Bu ibretli bir hadise... Hazret-i Ali Efendimiz gibi bir mübarek zâtın, devlet başkanlığı hiç kabul edilmez mi?.. İmkân var mı, insan tasavvur edemiyor, nasıl olur böyle bir şey?..


Çünkü, her yönden pek çok meziyetlere, üstünlüklere sahib bir kimse Hazret-i Ali Efendimiz. İlk müslüman olan çocuklardan. Bence en önemli özelliklerinden birisi, Peygamber Efendimiz onu, babasının evinden kendi evine almış. Evlât edinir gibi... Amcası Ebû Tàlib çok çocuklu olduğundan, ona geçim bakımından hafifleme olsun, yardım olsun diye Hazret-i Ali’yi küçükken yanına almış, erkek evlâdı gibi yanında büyütmüş.
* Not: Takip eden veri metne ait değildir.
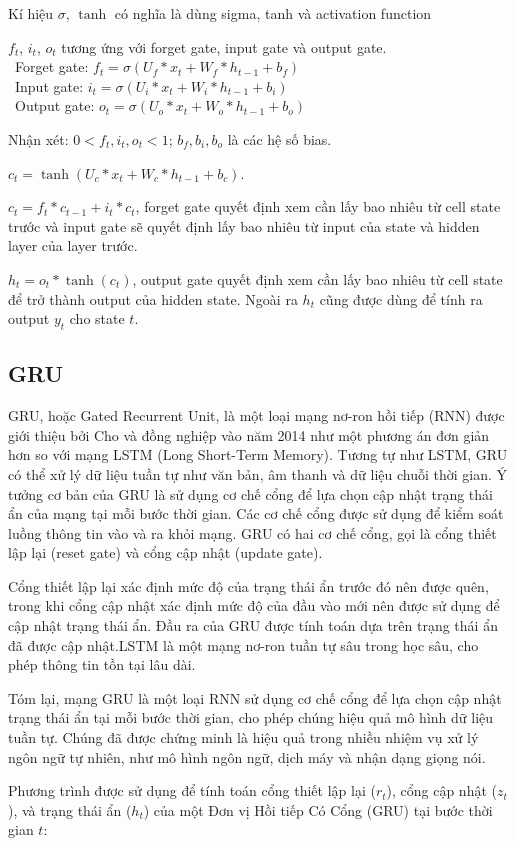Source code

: Kí hiệu \(\sigma\), \(\tanh\) có nghĩa là dùng sigma, tanh và activation function
\par
\( f_t \), \( i_t \), \( o_t \) tương ứng với forget gate, input gate và output gate.\\
    \indent\textbullet\ Forget gate: \( f_t = \sigma\left(U_f \ast x_t + W_f \ast h_{t-1} + b_f\right) \)\\
    \indent\textbullet\ Input gate: \( i_t = \sigma\left(U_i \ast x_t + W_i \ast h_{t-1} + b_i\right) \)\\
    \indent\textbullet\ Output gate: \( o_t = \sigma\left(U_o \ast x_t + W_o \ast h_{t-1} + b_o\right) \)
\par
Nhận xét: \( 0 < f_t, i_t, o_t < 1 \); \( b_f, b_i, b_o \) là các hệ số bias.
\par
\( c_t = \tanh\left(U_c \ast x_t + W_c \ast h_{t-1} + b_c\right) \).
\par
\( c_t = f_t \ast c_{t-1} + i_t \ast c_t \), forget gate quyết định xem cần lấy bao nhiêu từ cell state trước và input gate sẽ quyết định lấy bao nhiêu từ input của state và hidden layer của layer trước.
\par
\( h_t = o_t \ast \tanh\left(c_t\right) \), output gate quyết định xem cần lấy bao nhiêu từ cell state để trở thành output của hidden state. Ngoài ra \( h_t \) cũng được dùng để tính ra output \( y_t \) cho state \( t \).


\subsection{GRU}
GRU, hoặc Gated Recurrent Unit, là một loại mạng nơ-ron hồi tiếp (RNN) được giới thiệu bởi Cho và đồng nghiệp vào năm 2014 như một phương án đơn giản hơn so với mạng LSTM (Long Short-Term Memory). Tương tự như LSTM, GRU có thể xử lý dữ liệu tuần tự như văn bản, âm thanh và dữ liệu chuỗi thời gian.
Ý tưởng cơ bản của GRU là sử dụng cơ chế cổng để lựa chọn cập nhật trạng thái ẩn của mạng tại mỗi bước thời gian. Các cơ chế cổng được sử dụng để kiểm soát luồng thông tin vào và ra khỏi mạng. GRU có hai cơ chế cổng, gọi là cổng thiết lập lại (reset gate) và cổng cập nhật (update gate).
\par
Cổng thiết lập lại xác định mức độ của trạng thái ẩn trước đó nên được quên, trong khi cổng cập nhật xác định mức độ của đầu vào mới nên được sử dụng để cập nhật trạng thái ẩn. Đầu ra của GRU được tính toán dựa trên trạng thái ẩn đã được cập nhật.LSTM là một mạng nơ-ron tuần tự sâu trong học sâu, cho phép thông tin tồn tại lâu dài.
\par
Tóm lại, mạng GRU là một loại RNN sử dụng cơ chế cổng để lựa chọn cập nhật trạng thái ẩn tại mỗi bước thời gian, cho phép chúng hiệu quả mô hình dữ liệu tuần tự. Chúng đã được chứng minh là hiệu quả trong nhiều nhiệm vụ xử lý ngôn ngữ tự nhiên, như mô hình ngôn ngữ, dịch máy và nhận dạng giọng nói.
\par
Phương trình được sử dụng để tính toán cổng thiết lập lại (\(r_t\)), cổng cập nhật (\(z_t\)), và trạng thái ẩn (\(h_t\)) của một Đơn vị Hồi tiếp Có Cổng (GRU) tại bước thời gian \(t\):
Peygamber Efendimiz’in evinde büyümüş, yanında büyümüş, evlâdı gibi büyümüş. Ondan sonra da Peygamber Efendimiz, Fâtıma Anamızı ona vermiş, ikisini evlendirmiş. Böylece Peygamber Efendimiz’in damadı olmuş. Bu da çok büyük bir meziyet... Fâtıma Anamız cennetlik hatunların başta gelenlerinden birisi... Cennetlik Fâtıma Anamızla, cennetlik Hazret-i Ali Efendimiz’in evlâdından nice seyyidler, şerifler gelmiş

490

bu zamana kadar, el-hamdü lillâh ne kadar güzel mübarek insanlar yetişmiş.

Tabii, Hazret-i Ali Efendimiz genç olduğundan, Ebû Bekr-i Sıddîk Efendimiz, Ömerü’l-Fâruk Efendimiz, Osman-ı Zinnûreyn Efendimiz devletin yönetiminde görev almışlar. Öyle seçilmişler, onlar işaret olunmuşlar, uygun görülmüşler, onlar halifelik yapmış.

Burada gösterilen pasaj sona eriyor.